Not sure, but it went down pretty much every day I skied there last year.  Usually for only short periods of time, but still annoying.


----------



## Tin (Dec 14, 2014)

Any base left in the woods from the early storm? The Curse of Ascutney lives for another season.


----------



## KD7000 (Dec 14, 2014)

We hit one of the glades trails...  There was a decent base in there.  Some hardpack, some ice with a few rocks poking through.  Certainly wasn't bare, so it should be nice when they get another natural storm.


----------



## Abubob (Dec 15, 2014)

With 5 reports for NH and only 3 for VT and NY each it seems NH didn't fair too badly.

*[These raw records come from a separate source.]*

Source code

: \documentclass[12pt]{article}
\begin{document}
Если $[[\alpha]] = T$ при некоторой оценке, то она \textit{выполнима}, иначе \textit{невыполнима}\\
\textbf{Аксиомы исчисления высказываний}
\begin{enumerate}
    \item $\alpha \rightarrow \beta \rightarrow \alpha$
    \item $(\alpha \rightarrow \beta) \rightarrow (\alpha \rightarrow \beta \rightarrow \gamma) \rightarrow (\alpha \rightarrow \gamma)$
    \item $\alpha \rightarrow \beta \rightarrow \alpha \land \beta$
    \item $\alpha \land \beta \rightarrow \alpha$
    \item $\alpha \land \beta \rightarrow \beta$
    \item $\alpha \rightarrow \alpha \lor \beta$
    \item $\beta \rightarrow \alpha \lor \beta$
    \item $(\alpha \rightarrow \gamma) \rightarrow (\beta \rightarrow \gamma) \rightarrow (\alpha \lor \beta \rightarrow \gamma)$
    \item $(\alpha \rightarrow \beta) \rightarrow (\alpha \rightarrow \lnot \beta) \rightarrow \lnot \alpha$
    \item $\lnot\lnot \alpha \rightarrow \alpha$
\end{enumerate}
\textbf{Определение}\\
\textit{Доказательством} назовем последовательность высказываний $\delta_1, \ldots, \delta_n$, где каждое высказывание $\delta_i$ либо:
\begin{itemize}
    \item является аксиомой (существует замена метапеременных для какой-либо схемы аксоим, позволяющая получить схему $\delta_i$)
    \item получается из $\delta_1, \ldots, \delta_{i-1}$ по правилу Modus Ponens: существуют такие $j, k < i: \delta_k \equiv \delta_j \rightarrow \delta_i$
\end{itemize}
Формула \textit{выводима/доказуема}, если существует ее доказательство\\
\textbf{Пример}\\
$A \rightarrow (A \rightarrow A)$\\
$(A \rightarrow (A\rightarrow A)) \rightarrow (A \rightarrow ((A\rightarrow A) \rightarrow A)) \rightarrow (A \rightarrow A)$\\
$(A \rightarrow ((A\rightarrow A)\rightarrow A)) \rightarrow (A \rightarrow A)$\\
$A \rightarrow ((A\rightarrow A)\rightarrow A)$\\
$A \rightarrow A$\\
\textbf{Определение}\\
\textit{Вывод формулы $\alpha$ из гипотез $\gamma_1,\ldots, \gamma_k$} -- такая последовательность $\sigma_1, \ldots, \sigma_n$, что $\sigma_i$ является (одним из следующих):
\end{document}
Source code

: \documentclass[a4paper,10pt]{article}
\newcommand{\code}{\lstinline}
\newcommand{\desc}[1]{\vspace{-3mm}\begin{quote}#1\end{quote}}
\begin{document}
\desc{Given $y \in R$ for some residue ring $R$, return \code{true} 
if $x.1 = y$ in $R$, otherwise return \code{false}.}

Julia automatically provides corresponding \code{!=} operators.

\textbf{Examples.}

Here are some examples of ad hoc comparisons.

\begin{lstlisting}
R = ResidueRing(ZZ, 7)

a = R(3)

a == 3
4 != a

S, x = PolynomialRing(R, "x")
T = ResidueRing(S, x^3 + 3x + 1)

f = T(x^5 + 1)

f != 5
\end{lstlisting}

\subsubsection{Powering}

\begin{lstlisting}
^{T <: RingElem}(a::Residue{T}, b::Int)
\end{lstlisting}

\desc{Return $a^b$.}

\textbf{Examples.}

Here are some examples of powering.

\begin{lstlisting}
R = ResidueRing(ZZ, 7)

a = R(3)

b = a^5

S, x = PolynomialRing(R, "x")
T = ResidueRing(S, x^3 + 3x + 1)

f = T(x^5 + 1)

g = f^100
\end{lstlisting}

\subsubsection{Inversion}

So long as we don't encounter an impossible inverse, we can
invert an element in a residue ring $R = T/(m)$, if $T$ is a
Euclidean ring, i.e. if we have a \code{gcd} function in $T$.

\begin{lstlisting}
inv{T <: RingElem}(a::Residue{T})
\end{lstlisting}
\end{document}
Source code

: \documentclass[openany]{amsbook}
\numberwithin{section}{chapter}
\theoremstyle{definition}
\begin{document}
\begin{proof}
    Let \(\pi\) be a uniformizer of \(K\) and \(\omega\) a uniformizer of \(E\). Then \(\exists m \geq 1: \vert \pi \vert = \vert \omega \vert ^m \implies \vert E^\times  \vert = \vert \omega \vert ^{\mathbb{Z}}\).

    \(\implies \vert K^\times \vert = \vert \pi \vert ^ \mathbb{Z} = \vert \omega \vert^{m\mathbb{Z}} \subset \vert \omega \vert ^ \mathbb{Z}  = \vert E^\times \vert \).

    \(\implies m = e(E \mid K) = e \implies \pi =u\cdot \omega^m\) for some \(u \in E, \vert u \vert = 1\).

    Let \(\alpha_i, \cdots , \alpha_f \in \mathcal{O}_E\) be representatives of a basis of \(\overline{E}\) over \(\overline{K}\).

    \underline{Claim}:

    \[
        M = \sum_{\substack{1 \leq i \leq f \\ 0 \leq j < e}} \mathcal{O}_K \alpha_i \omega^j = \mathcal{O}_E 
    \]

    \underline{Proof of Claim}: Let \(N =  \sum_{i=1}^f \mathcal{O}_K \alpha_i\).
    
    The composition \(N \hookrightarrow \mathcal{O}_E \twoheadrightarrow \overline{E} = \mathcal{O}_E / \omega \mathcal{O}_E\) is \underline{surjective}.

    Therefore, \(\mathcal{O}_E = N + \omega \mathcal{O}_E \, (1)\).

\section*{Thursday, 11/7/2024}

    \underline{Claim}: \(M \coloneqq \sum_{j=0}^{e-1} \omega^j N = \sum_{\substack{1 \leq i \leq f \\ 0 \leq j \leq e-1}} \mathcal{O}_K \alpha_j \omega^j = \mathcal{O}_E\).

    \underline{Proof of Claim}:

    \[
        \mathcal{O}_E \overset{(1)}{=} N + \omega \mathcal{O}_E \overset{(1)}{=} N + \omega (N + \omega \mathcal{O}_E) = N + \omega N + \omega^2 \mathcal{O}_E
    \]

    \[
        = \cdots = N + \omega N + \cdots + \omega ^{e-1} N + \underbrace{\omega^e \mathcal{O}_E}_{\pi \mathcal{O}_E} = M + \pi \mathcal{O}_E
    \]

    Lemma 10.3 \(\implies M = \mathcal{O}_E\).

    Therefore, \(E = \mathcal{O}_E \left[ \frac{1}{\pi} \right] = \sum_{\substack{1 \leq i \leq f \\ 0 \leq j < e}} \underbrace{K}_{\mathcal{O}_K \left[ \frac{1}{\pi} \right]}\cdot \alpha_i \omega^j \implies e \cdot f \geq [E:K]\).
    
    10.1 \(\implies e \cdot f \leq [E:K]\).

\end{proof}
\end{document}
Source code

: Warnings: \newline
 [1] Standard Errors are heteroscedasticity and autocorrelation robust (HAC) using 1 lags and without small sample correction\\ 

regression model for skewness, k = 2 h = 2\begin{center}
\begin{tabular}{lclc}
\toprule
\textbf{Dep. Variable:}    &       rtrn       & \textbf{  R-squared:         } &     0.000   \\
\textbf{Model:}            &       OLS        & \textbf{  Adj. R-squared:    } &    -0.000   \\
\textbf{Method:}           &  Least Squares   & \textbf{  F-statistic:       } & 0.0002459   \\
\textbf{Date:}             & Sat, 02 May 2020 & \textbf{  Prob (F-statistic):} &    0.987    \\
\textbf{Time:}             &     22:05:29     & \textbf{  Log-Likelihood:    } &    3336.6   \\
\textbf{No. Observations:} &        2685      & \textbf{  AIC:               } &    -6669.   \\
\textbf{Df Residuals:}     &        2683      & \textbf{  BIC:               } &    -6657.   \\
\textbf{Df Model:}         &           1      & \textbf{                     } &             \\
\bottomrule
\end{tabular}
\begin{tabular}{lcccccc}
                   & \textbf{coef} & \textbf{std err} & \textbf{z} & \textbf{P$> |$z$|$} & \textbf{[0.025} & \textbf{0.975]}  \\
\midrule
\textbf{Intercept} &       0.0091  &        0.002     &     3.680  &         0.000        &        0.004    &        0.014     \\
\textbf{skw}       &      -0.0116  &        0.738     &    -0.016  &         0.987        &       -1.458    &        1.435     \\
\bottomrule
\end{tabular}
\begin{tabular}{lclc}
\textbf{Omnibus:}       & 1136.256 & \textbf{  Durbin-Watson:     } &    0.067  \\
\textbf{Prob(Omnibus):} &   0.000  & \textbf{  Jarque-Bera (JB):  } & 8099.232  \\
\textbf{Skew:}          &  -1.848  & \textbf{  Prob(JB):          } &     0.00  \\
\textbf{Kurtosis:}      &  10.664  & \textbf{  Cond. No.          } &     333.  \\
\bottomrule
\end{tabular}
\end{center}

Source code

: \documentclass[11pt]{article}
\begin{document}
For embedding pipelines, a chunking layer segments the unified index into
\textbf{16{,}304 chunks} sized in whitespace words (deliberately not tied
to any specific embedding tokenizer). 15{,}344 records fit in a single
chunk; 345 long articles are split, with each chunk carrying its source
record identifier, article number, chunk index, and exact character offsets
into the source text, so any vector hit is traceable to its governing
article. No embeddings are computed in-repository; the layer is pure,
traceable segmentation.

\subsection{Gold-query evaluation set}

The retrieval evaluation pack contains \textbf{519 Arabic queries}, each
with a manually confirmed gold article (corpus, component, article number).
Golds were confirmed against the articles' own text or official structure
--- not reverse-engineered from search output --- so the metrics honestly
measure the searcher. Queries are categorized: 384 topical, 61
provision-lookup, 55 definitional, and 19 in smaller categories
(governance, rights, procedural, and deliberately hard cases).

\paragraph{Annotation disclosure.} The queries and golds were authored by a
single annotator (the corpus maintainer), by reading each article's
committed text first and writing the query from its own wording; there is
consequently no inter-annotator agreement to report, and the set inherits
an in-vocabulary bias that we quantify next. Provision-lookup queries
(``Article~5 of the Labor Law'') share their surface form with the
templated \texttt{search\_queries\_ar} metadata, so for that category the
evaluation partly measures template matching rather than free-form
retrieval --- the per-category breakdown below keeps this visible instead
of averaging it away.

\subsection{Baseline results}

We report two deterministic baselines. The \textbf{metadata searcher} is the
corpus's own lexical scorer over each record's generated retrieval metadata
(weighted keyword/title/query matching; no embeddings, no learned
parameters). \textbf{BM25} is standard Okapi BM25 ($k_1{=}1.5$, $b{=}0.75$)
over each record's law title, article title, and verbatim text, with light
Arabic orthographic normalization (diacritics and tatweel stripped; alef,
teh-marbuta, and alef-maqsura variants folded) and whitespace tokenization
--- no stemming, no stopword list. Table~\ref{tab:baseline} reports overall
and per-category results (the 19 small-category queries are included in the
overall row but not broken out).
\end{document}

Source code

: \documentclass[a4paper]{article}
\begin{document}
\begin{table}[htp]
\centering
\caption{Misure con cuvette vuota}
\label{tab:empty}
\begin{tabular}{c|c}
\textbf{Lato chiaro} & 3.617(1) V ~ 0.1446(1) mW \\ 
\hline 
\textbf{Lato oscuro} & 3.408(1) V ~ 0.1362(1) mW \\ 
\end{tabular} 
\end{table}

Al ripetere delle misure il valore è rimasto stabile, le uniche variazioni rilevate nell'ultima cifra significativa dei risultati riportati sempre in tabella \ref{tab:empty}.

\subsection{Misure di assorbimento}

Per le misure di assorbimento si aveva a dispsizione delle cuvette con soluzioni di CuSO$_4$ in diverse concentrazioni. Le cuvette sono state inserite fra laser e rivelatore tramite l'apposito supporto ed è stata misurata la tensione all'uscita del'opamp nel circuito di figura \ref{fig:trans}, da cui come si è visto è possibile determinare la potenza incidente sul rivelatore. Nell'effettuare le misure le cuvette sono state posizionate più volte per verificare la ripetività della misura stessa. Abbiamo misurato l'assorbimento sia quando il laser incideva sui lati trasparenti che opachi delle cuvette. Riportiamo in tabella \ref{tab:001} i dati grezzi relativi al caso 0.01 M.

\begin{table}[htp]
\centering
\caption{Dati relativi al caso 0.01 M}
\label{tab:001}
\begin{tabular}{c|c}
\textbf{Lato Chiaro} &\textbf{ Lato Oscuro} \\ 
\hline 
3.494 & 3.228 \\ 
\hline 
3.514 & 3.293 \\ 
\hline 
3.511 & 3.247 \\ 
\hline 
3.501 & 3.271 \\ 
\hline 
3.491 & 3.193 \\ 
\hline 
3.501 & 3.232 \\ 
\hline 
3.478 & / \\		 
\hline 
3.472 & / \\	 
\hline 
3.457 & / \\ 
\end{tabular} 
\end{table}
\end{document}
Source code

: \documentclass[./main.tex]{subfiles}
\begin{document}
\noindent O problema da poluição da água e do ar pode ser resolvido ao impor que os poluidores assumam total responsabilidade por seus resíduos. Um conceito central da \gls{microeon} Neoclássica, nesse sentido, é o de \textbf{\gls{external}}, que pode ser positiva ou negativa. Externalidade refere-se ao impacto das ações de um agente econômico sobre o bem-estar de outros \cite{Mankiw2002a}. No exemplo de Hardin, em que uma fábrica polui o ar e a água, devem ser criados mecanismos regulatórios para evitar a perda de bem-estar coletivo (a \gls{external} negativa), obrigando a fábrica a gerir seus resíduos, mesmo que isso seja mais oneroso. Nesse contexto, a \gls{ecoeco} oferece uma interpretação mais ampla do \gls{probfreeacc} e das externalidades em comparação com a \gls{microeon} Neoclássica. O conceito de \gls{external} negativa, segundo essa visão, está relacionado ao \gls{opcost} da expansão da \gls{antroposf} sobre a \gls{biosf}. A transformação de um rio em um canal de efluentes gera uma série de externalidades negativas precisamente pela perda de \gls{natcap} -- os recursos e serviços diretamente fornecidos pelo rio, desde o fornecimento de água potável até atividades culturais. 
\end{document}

Matter of fact things are looking pretty good.


----------



## Savemeasammy (Dec 15, 2014)

Abubob said:


> With 5 reports for NH and only 3 for VT and NY each it seems NH didn't fair too badly. Matter of fact things are looking pretty good.



Some of us skied in VT, but are too damn lazy to write trip reports.  Here's a quick one for you:  It was awesome.


Sent from my iPad using AlpineZone mobile app


----------



## yeggous (Dec 15, 2014)

The Crotched Rocket always seems to break down. I don't know the full story but I've heard that some parts are constantly wearing out. I'd love to get the full details.


Sent from my iPhone using AlpineZone mobile app


----------



## Abubob (Dec 16, 2014)

Savemeasammy said:


> Some of us skied in VT, but are too damn lazy to write trip reports.  Here's a quick one for you:  It was awesome.


Yeah, I kinda got that from the Magic report. They're not even open and it was awesome.


----------



## reefer (Dec 16, 2014)

Savemeasammy said:


> Some of us skied in VT, but are too damn lazy to write trip reports.  Here's a quick one for you:  It was awesome.
> 
> 
> Sent from my iPad using AlpineZone mobile app




Lame excuse. Not even a picture from three of the biggest posters in totally meaningless threads here, who are always looking for updated conditions from everyone else. Please...............................


----------



## Quietman (Dec 16, 2014)

The Rocket ran fine for the 3 hours that I was there today. Conditions on open trails were great!


----------



## Tin (Dec 16, 2014)

Quietman said:


> The Rocket ran fine for the 3 hours that I was there today. Conditions on open trails were great!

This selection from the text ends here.